6. Compound Earnings Blocks
Mike Wallberg, principal and head of marketing and communications at Leith Wheeler Investment Counsel recommends using stackable toy blocks to demonstrate compound earnings. Here are the steps:
- Gather colored blocks in two sizes, with the larger block roughly equal to three small blocks. You will 10 large blocks of one color. The rest of the blocks should be colored differently than these 10.
- Stack 10 large blocks of the same color to represent a starting point. Explain the tower will grow by 1/10 of its height annually.
- For year one, add one large block. For year two, add another large block plus a small one. For year three, add a large block and two small ones. You will have 13 1/3 blocks.
- Explain that the different colored blocks are earnings or rewards for keeping the money saved. If you repeat the process for seven years, the tower will nearly double in size.

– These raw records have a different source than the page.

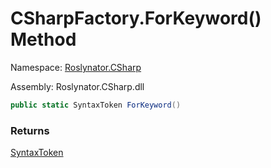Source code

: # CSharpFactory\.ForKeyword\(\) Method

Namespace: [Roslynator.CSharp](../../README.md)

Assembly: Roslynator\.CSharp\.dll

```csharp
public static SyntaxToken ForKeyword()
```

### Returns

[SyntaxToken](https://docs.microsoft.com/en-us/dotnet/api/microsoft.codeanalysis.syntaxtoken)


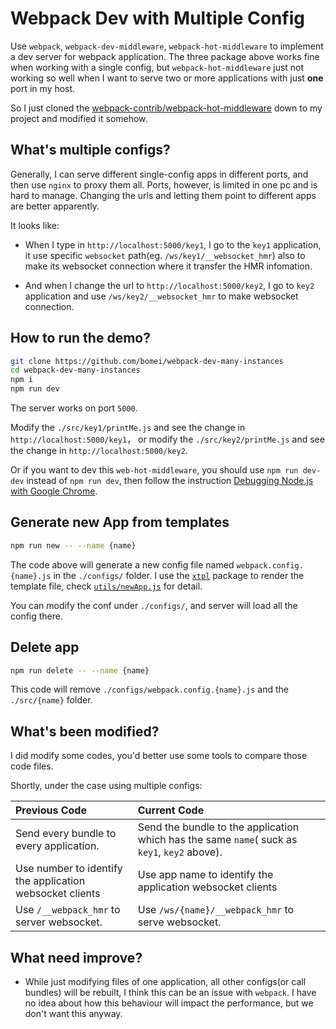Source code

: # Webpack Dev with Multiple Config

Use `webpack`, `webpack-dev-middleware`, `webpack-hot-middleware` to implement a dev server for webpack application. The three package above works fine when working with a single config, but `webpack-hot-middleware` just not working so well when I want to serve two or more applications with just **one** port in my host. 

So I just cloned the [webpack-contrib/webpack-hot-middleware](https://github.com/webpack-contrib/webpack-hot-middleware) down to my project and modified it somehow.

## What's multiple configs?

Generally, I can serve different single-config apps in different ports, and then use `nginx` to proxy them all. Ports, however, is limited in one pc and is hard to manage. Changing the urls and letting them point to different apps are better apparently.

It looks like:

* When I type in `http://localhost:5000/key1`, I go to the `key1` application, it use specific `websocket` path(eg. `/ws/key1/__websocket_hmr`) also to     make its websocket connection where it transfer the HMR infomation.

* And when I change the url to `http://localhost:5000/key2`, I go to `key2` application and use `/ws/key2/__websocket_hmr` to make websocket connection.

## How to run the demo?

```bash
git clone https://github.com/bomei/webpack-dev-many-instances
cd webpack-dev-many-instances
npm i
npm run dev
```

The server works on port `5000`.

Modify the `./src/key1/printMe.js` and see the change in `http://localhost:5000/key1`， or modify the `./src/key2/printMe.js` and see the change in `http://localhost:5000/key2`.

Or if you want to dev this `web-hot-middleware`, you should use `npm run dev-dev` instead of `npm run dev`, then follow the instruction [Debugging Node.js with Google Chrome](https://medium.com/the-node-js-collection/debugging-node-js-with-google-chrome-4965b5f910f4).

## Generate new App from templates

```bash
npm run new -- --name {name}
```

The code above will generate a new config file named `webpack.config.{name}.js` in the `./configs/` folder. I use the [`xtpl`](https://github.com/xtemplate/xtpl) package to render the template file, check [`utils/newApp.js`](./utils/newApp.js) for detail.

You can modify the conf under `./configs/`, and server will load all the config there.


## Delete app

```bash
npm run delete -- --name {name}
```

This code will remove `./configs/webpack.config.{name}.js` and the `./src/{name}` folder.


## What's been modified?

I did modify some codes, you'd better use some tools to compare those code files.

Shortly, under the case using multiple configs:

|Previous Code|Current Code|
|:---|:---|
|Send every bundle to every application.|Send the bundle to the application which has the same `name`( suck as `key1`, `key2` above).|
|Use number to identify the application websocket clients|Use app name to identify the application websocket clients|
|Use `/__webpack_hmr` to server websocket.|Use `/ws/{name}/__webpack_hmr` to serve websocket.|


## What need improve?

* While just modifying files of one application, all other configs(or call bundles) will be rebuilt, I think this can be an issue with `webpack`. I have no idea about how this behaviour will impact the performance, but we don't want this anyway.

- With teens, you can also introduce the rule of 72. According to the rule of 72, you can estimate how long it takes to double your money by dividing an expected interest rate into 72. So if you’re earning 10% annually, it takes about 7.2 years to double your money.
7. Buy The Brand Game
Brian Colvert, CEO of Bonfire Financial, encourages parents to introduce their kids to investing as early as nine years old. You can broach the topic when your kid wants something made by a public company—such as a pair of Nikes or an iPhone. Try asking: Would you rather own the brand or just buy from it? The question encourages a perspective shift from spender to owner.

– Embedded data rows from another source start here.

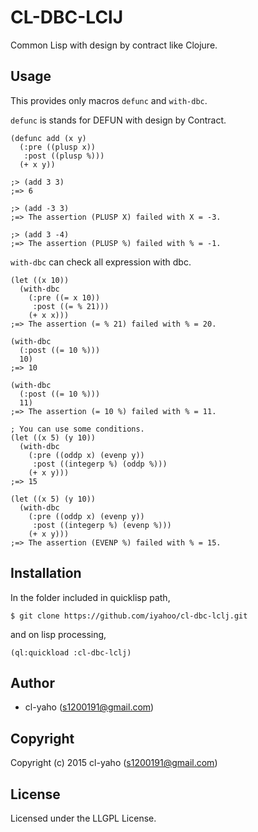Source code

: # CL-DBC-LClJ

Common Lisp with design by contract like Clojure.

## Usage

This provides only macros `defunc` and `with-dbc`.

`defunc` is stands for DEFUN with design by Contract.

```Lisp
(defunc add (x y)
  (:pre ((plusp x))
   :post ((plusp %)))
  (+ x y))

;> (add 3 3)
;=> 6

;> (add -3 3)
;=> The assertion (PLUSP X) failed with X = -3.

;> (add 3 -4)
;=> The assertion (PLUSP %) failed with % = -1.
```

`with-dbc` can check all expression with dbc.

```Lisp
(let ((x 10))
  (with-dbc
    (:pre ((= x 10))
     :post ((= % 21)))
    (+ x x)))
;=> The assertion (= % 21) failed with % = 20.

(with-dbc
  (:post ((= 10 %)))
  10)
;=> 10

(with-dbc
  (:post ((= 10 %)))
  11)
;=> The assertion (= 10 %) failed with % = 11.

; You can use some conditions.
(let ((x 5) (y 10))
  (with-dbc
    (:pre ((oddp x) (evenp y))
     :post ((integerp %) (oddp %)))
    (+ x y)))
;=> 15

(let ((x 5) (y 10))
  (with-dbc
    (:pre ((oddp x) (evenp y))
     :post ((integerp %) (evenp %)))
    (+ x y)))
;=> The assertion (EVENP %) failed with % = 15.
```

## Installation
In the folder included in quicklisp path,

`$ git clone https://github.com/iyahoo/cl-dbc-lclj.git`

and on lisp processing,

```Lisp
(ql:quickload :cl-dbc-lclj)
```

## Author

* cl-yaho (s1200191@gmail.com)

## Copyright

Copyright (c) 2015 cl-yaho (s1200191@gmail.com)

## License

Licensed under the LLGPL License.
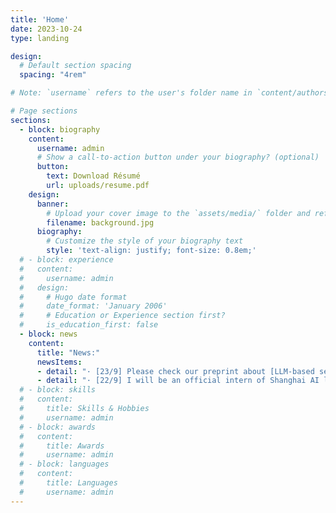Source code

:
 ```yaml
---
title: 'Home'
date: 2023-10-24
type: landing

design:
  # Default section spacing
  spacing: "4rem"

# Note: `username` refers to the user's folder name in `content/authors/`

# Page sections
sections:
  - block: biography
    content:
      username: admin
      # Show a call-to-action button under your biography? (optional)
      button:
        text: Download Résumé
        url: uploads/resume.pdf
    design:
      banner:
        # Upload your cover image to the `assets/media/` folder and reference it here
        filename: background.jpg
      biography:
        # Customize the style of your biography text
        style: 'text-align: justify; font-size: 0.8em;'
  # - block: experience
  #   content:
  #     username: admin
  #   design:
  #     # Hugo date format
  #     date_format: 'January 2006'
  #     # Education or Experience section first?
  #     is_education_first: false
  - block: news
    content:
      title: "News:"
      newsItems:
      - detail: "· [23/9] Please check our preprint about [LLM-based semantic file system](https://www.researchgate.net/publication/384257895_From_Commands_to_Prompts_LLM-based_Semantic_File_System_for_AIOS)！"
      - detail: "· [22/9] I will be an official intern of Shanghai AI laboratory!"
  # - block: skills
  #   content:
  #     title: Skills & Hobbies
  #     username: admin
  # - block: awards
  #   content:
  #     title: Awards
  #     username: admin
  # - block: languages
  #   content:
  #     title: Languages
  #     username: admin
---
```

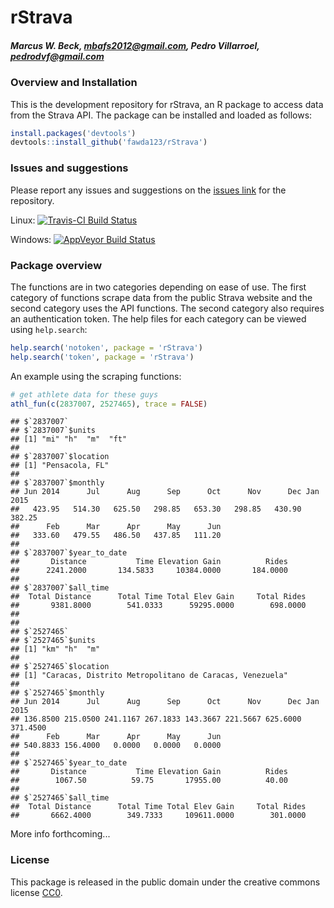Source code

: 
# rStrava

##### *Marcus W. Beck, mbafs2012@gmail.com, Pedro Villarroel, pedrodvf@gmail.com*

### Overview and Installation

This is the development repository for rStrava, an R package to access data from the Strava API.  The package can be installed and loaded as follows:


```r
install.packages('devtools')
devtools::install_github('fawda123/rStrava')
```

### Issues and suggestions

Please report any issues and suggestions on the [issues link](https://github.com/fawda123/rStrava/issues) for the repository.

Linux: [![Travis-CI Build Status](https://travis-ci.org/fawda123/rStrava.svg?branch=master)](https://travis-ci.org/fawda123/rStrava)

Windows: [![AppVeyor Build Status](https://ci.appveyor.com/api/projects/status/github/fawda123/rStrava?branch=master)](https://ci.appveyor.com/project/fawda123/rStrava)

### Package overview

The functions are in two categories depending on ease of use.  The first category of functions scrape data from the public Strava website and the second category uses the API functions.  The second category also requires an authentication token.  The help files for each category can be viewed using ```help.search```:


```r
help.search('notoken', package = 'rStrava')
help.search('token', package = 'rStrava')
```


An example using the scraping functions:


```r
# get athlete data for these guys
athl_fun(c(2837007, 2527465), trace = FALSE)
```

```
## $`2837007`
## $`2837007`$units
## [1] "mi" "h"  "m"  "ft"
## 
## $`2837007`$location
## [1] "Pensacola, FL"
## 
## $`2837007`$monthly
## Jun 2014      Jul      Aug      Sep      Oct      Nov      Dec Jan 2015 
##   423.95   514.30   625.50   298.85   653.30   298.85   430.90   382.25 
##      Feb      Mar      Apr      May      Jun 
##   333.60   479.55   486.50   437.85   111.20 
## 
## $`2837007`$year_to_date
##       Distance           Time Elevation Gain          Rides 
##      2241.2000       134.5833     10384.0000       184.0000 
## 
## $`2837007`$all_time
##  Total Distance      Total Time Total Elev Gain     Total Rides 
##       9381.8000        541.0333      59295.0000        698.0000 
## 
## 
## $`2527465`
## $`2527465`$units
## [1] "km" "h"  "m" 
## 
## $`2527465`$location
## [1] "Caracas, Distrito Metropolitano de Caracas, Venezuela"
## 
## $`2527465`$monthly
## Jun 2014      Jul      Aug      Sep      Oct      Nov      Dec Jan 2015 
## 136.8500 215.0500 241.1167 267.1833 143.3667 221.5667 625.6000 371.4500 
##      Feb      Mar      Apr      May      Jun 
## 540.8833 156.4000   0.0000   0.0000   0.0000 
## 
## $`2527465`$year_to_date
##       Distance           Time Elevation Gain          Rides 
##        1067.50          59.75       17955.00          40.00 
## 
## $`2527465`$all_time
##  Total Distance      Total Time Total Elev Gain     Total Rides 
##       6662.4000        349.7333     109611.0000        301.0000
```

More info forthcoming...

### License

This package is released in the public domain under the creative commons license [CC0](https://tldrlegal.com/license/creative-commons-cc0-1.0-universal). 
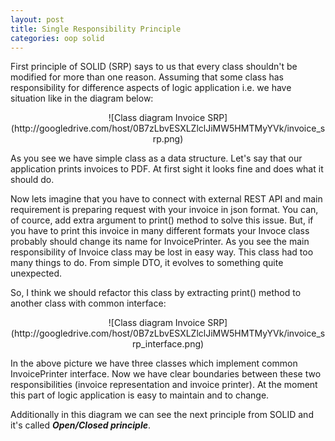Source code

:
 ```yaml
---
layout: post
title: Single Responsibility Principle
categories: oop solid
---
```


First principle of SOLID (SRP) says to us that every class shouldn't be modified for more than one reason. Assuming that some class has responsibility for difference aspects of logic application i.e. we have situation like in the diagram below:

<center>
![Class diagram Invoice SRP](http://googledrive.com/host/0B7zLbvESXLZlclJiMW5HMTMyYVk/invoice_srp.png)
</center>

As you see we have simple class as a data structure. Let's say that our application prints invoices to PDF. At first sight it looks fine and does what it should do.

Now lets imagine that you have to connect with external REST API and main requirement is preparing request with your invoice in json format. You can, of cource, add extra argument to print() method to solve this issue. But, if you have to print this invoice in many different formats your Invoce class probably should change its name for InvoicePrinter. As you see the main responsibility of Invoice class may be lost in easy way. This class had too many things to do. From simple DTO, it evolves to something quite unexpected. 

So, I think we should refactor this class by extracting print() method to another class with common interface:

<center>
![Class diagram Invoice SRP](http://googledrive.com/host/0B7zLbvESXLZlclJiMW5HMTMyYVk/invoice_srp_interface.png)
</center> 

In the above picture we have three classes which implement common InvoicePrinter interface. Now we have clear boundaries between these two responsibilities (invoice representation and invoice printer). At the moment this part of logic application is easy to maintain and to change.

Additionally in this diagram we can see the next principle from SOLID and it's called ***Open/Closed principle***. 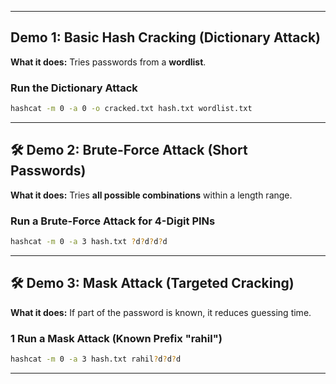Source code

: 

---

## Demo 1: Basic Hash Cracking (Dictionary Attack)
**What it does:** Tries passwords from a **wordlist**.  

### **Run the Dictionary Attack**
```bash
hashcat -m 0 -a 0 -o cracked.txt hash.txt wordlist.txt
```


---

## 🛠 Demo 2: Brute-Force Attack (Short Passwords)
**What it does:** Tries **all possible combinations** within a length range.  


### **Run a Brute-Force Attack for 4-Digit PINs**
```bash
hashcat -m 0 -a 3 hash.txt ?d?d?d?d
```

---

## 🛠 Demo 3: Mask Attack (Targeted Cracking)
**What it does:** If part of the password is known, it reduces guessing time.  


### **1 Run a Mask Attack (Known Prefix "rahil")**
```bash
hashcat -m 0 -a 3 hash.txt rahil?d?d?d
```


---


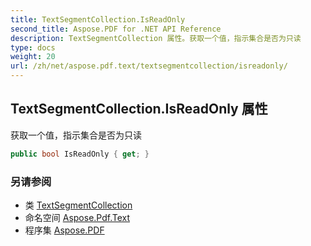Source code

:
 ```yaml
---
title: TextSegmentCollection.IsReadOnly
second_title: Aspose.PDF for .NET API Reference
description: TextSegmentCollection 属性。获取一个值，指示集合是否为只读
type: docs
weight: 20
url: /zh/net/aspose.pdf.text/textsegmentcollection/isreadonly/
---
```

## TextSegmentCollection.IsReadOnly 属性

获取一个值，指示集合是否为只读

```csharp
public bool IsReadOnly { get; }
```

### 另请参阅

* 类 [TextSegmentCollection](../)
* 命名空间 [Aspose.Pdf.Text](../../../aspose.pdf.text/)
* 程序集 [Aspose.PDF](../../../)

Use these conversations to start a simulated portfolio, jotting tickers, prices and dates in a notepad or spreadsheet. The two of you can check the earnings weekly or monthly. You can also discuss and research why stock prices change from one period to the next.
8. Comparison Shopping Challenge
Inviting your kids to comparison shop can help them learn about smarter spending, intentional decision-making and the concept of opportunity cost, according to Daniela Alvarado, certified financial coach at Golden 1 Credit Union.
When your children want to make purchases, challenge them to comparison shop for better prices and product alternatives. Explain the process: Read labels, check reviews and evaluate product value. Find prices from three or more sources. Consider what you may have to forgo to make the purchase, such as lost interest earnings or the inability to buy something else.
9. The Lemonade Stand
Clorissa Ritchie, senior content manager at Westerra Credit Union recommends helping your kids run a lemonade stand as a holistic money exercise. You can encourage the kids to budget for ingredients, set pricing with profits in mind, make sales projections and calculate their results.
Ideally, you can conclude this weekend business venture with a financial debrief. Ask your kids how their sales and profits compared to expectations. If there were differences, discuss what happened and ways to improve the business model next time.
10. Conversations To Teach Kids About Money
Alongside games and money challenges, talking to your kids transparently about money is also essential. Julie Beckham, financial education officer at Rockland Trust, explains, “By starting early and having open, honest, age-appropriate conversations about money, you can nurture a child’s natural curiosity and model healthy financial behaviors that will set them up for long-term success.”
The funny thing about raising wealthy kids as a backup retirement plan is that you won’t need their help if you follow the lessons you teach. But there will be rewards. You can spend your senior years living the good life with your successful adult children—a win/win for two generations.